[[ Supplied material, beginning ]]

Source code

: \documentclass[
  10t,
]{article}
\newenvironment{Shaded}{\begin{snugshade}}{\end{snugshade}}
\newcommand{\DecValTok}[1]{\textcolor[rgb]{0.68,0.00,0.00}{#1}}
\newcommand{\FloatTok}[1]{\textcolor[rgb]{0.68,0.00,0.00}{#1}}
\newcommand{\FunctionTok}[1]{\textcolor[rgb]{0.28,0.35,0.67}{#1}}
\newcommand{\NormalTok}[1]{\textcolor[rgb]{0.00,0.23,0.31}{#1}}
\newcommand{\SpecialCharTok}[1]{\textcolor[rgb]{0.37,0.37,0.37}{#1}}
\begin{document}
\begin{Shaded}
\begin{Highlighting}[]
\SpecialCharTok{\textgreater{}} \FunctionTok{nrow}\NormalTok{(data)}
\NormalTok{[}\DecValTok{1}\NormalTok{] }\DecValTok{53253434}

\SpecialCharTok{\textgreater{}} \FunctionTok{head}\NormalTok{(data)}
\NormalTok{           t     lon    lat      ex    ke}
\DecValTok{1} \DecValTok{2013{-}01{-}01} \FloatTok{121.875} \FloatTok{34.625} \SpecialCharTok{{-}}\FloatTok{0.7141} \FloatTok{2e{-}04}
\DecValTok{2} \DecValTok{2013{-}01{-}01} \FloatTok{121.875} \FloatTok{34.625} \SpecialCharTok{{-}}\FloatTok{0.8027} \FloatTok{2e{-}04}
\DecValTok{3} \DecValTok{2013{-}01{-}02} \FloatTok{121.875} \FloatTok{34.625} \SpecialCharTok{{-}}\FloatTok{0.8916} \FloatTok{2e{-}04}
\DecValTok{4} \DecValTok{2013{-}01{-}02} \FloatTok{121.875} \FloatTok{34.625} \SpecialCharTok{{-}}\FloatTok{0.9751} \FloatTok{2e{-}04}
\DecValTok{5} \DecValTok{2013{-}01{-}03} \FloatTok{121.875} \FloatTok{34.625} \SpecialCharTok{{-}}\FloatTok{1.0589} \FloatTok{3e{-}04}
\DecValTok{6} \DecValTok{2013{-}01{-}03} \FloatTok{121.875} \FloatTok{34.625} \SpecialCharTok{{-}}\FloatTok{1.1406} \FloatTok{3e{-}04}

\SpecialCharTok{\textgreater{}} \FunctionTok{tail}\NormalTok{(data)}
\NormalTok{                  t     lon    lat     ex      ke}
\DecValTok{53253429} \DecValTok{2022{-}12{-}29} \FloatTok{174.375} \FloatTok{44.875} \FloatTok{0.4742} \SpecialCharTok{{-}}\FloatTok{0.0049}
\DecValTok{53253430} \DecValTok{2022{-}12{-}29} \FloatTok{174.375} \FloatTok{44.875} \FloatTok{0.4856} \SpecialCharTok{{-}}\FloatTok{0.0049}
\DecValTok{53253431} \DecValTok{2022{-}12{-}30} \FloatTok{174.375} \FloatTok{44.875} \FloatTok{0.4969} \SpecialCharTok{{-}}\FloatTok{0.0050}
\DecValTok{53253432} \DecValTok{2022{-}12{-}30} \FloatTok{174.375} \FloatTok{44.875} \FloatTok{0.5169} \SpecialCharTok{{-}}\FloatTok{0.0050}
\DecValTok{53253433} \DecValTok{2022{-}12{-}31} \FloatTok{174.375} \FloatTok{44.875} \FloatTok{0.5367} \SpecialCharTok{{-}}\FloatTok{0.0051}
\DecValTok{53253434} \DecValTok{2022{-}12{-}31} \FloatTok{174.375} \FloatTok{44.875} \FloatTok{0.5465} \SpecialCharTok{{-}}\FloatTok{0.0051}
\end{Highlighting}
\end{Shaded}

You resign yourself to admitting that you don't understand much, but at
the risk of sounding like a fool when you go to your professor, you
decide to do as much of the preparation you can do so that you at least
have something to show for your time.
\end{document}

[[ Supplied material, end ]]
[[ Supplied material, beginning ]]

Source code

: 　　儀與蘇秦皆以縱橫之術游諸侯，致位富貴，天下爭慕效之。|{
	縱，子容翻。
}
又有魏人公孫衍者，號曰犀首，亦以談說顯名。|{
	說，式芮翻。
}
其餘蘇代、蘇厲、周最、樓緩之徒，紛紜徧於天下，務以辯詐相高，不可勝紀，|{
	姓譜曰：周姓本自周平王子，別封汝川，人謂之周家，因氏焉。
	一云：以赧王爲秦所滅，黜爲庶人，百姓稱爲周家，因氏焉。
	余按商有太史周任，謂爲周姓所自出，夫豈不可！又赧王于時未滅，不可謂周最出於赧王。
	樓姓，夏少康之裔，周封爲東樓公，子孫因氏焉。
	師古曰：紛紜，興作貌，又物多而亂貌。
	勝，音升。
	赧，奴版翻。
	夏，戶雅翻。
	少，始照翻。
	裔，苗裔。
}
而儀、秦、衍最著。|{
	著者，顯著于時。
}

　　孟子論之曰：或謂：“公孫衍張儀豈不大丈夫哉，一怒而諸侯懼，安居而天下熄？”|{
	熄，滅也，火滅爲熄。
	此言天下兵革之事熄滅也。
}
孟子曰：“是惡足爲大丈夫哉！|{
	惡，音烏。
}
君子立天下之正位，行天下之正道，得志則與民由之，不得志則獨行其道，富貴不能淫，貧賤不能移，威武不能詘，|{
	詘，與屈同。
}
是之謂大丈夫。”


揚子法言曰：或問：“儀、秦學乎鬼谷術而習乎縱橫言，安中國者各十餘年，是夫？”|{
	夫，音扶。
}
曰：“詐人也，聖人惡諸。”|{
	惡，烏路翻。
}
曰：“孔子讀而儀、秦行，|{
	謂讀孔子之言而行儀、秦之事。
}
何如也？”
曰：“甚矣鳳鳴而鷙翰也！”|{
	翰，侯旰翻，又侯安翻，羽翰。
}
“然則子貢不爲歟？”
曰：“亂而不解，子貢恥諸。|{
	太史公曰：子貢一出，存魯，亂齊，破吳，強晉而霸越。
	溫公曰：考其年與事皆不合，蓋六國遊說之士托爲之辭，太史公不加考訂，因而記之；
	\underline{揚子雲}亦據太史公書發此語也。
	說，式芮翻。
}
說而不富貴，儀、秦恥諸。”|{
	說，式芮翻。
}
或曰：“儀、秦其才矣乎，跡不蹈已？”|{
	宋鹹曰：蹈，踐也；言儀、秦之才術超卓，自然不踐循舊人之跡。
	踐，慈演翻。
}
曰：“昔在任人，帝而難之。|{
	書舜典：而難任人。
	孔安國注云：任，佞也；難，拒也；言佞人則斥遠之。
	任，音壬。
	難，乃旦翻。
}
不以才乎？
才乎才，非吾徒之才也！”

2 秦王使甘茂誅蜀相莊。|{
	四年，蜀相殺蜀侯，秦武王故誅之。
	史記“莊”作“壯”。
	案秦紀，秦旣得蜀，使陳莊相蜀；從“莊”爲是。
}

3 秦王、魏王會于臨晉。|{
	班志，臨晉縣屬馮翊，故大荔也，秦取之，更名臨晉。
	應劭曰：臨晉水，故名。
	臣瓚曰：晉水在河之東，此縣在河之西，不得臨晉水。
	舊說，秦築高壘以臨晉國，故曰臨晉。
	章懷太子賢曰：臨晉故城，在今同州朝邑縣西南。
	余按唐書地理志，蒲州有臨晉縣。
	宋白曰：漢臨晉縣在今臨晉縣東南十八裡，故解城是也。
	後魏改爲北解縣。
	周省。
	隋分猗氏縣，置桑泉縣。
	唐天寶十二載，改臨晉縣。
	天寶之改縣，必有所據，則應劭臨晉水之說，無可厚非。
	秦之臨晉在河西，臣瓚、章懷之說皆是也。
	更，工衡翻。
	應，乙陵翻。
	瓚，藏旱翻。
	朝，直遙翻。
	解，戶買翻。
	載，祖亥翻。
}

[[ Supplied material, end ]]

Aim of the exercise –
Copy whichever lines above contain the string "Highlighting".

Answer section –
\begin{Highlighting}[]
\end{Highlighting}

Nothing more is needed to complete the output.